I started up Powerline with my usual resignation and was able to pedal up to the big left bend. Then it was the usual hike-a-bike for the next 15 minutes. Just another nice walk on a section that many compare to one of the Dante's rings of hell. In years past, even sub-9 years, I would choose certain sections of the remaining Powerline climb to hike instead of pedal. This year, I didn't put my foot down the rest of the climb. In fact, my time climbing Powerline this year was only 20 seconds off my fastest time from 2013.
Since I wasn't smashing any personal time goals, I descended the rock-strewn Sugarloaf section a bit more cautiously than usual and hit the bottom of the St. Kevin's road climb at 8:15. My fastest time up this next climb was just under 20 minutes in 2013. While I knew that wasn't in the cards this year, I still hit the climb with some aggression, but could only manage about 22 1/2 minutes to the summit at Carter Aid.
I drank my usual two cups of Coke at Carter Aid and then set off for the final 12 miles. I chose to walk up the 3rd of 3 punchy climbs before the St. Kevin's descent for no other reason than I didn't feel like riding it. Crested the top, tore down the front, breezed through the valley and hit Leadville Junction at 9:10. Picked my way through the loose rocks at the bottom of the Boulevard and then settled into an easy spin for the rest of the 3-mile climb back into town.

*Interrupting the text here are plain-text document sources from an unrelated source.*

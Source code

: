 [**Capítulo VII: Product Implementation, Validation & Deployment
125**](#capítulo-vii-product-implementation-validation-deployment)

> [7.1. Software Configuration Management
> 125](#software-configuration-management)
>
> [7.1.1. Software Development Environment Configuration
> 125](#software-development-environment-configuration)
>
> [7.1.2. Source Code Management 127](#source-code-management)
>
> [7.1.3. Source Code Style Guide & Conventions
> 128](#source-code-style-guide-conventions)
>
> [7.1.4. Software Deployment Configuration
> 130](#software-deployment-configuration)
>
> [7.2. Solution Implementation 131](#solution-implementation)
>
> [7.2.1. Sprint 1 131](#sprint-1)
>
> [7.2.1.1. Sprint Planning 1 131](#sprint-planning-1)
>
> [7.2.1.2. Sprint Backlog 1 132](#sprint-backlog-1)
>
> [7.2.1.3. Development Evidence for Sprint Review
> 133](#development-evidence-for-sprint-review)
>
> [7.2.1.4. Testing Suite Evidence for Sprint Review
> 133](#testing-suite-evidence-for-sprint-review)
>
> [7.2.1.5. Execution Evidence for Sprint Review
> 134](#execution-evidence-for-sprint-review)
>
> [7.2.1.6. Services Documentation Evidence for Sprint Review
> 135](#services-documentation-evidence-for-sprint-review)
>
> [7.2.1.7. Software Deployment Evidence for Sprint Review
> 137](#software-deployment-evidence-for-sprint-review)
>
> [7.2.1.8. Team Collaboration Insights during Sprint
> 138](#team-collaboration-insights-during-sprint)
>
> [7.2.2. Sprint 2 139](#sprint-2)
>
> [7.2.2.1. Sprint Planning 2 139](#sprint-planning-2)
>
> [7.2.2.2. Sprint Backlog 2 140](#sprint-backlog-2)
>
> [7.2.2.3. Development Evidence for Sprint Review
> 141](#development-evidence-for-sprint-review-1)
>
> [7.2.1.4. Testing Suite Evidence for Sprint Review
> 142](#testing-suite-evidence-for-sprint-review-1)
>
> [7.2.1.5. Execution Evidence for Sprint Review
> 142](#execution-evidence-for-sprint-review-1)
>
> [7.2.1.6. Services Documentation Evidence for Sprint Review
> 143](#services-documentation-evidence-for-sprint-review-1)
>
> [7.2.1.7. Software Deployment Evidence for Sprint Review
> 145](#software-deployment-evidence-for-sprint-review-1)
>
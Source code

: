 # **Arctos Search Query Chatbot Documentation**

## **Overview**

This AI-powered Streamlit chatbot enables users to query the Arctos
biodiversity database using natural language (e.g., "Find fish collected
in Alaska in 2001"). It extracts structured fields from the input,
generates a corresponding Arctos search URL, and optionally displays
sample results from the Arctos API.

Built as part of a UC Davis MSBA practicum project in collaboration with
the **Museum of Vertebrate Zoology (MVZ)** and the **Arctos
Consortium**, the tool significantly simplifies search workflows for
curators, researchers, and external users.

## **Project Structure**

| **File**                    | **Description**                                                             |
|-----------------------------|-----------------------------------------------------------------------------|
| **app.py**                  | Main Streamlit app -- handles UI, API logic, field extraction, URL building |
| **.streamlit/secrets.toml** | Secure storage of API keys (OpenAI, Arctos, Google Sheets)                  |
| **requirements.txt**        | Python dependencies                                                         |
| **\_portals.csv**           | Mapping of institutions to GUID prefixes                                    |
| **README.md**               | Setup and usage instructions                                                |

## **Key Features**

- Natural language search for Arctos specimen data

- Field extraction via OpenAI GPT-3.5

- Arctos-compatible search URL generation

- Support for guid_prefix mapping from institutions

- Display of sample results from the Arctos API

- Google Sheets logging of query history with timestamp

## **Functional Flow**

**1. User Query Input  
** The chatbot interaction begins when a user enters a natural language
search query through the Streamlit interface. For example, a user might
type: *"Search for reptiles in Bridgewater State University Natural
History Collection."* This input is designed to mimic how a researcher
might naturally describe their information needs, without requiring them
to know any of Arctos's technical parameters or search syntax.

50 yards from the finish line, I found Lisa and pulled over. Our friend Matt "Mateo" Hayne, a former First Descents' participant, program leader and Team FD Leadville racer (see my blog from 2011) had recently suffered a recurrence of cancer and had to have major reconstructive surgery on his jaw. His girlfriend created t-shirts in his honor that were sold to raise money and awareness for Mateo's plight. Lisa and I bought a couple of the t-shirts and she was waiting for me before the finish with one of the shirts in outstretched hand. I whipped off my Camelbak, pulled the t-shirt over my bike-jersey and rode across the finish-line proudly showing off the "Crush Cancerasaurus Rex" logo on the front of the shirt. Finish time was 9:36. Sticking with the theme for the day, I was still smiling. I didn't break any personal records, but I had a fantastic day riding my bike in my mountains. Damn I'm lucky.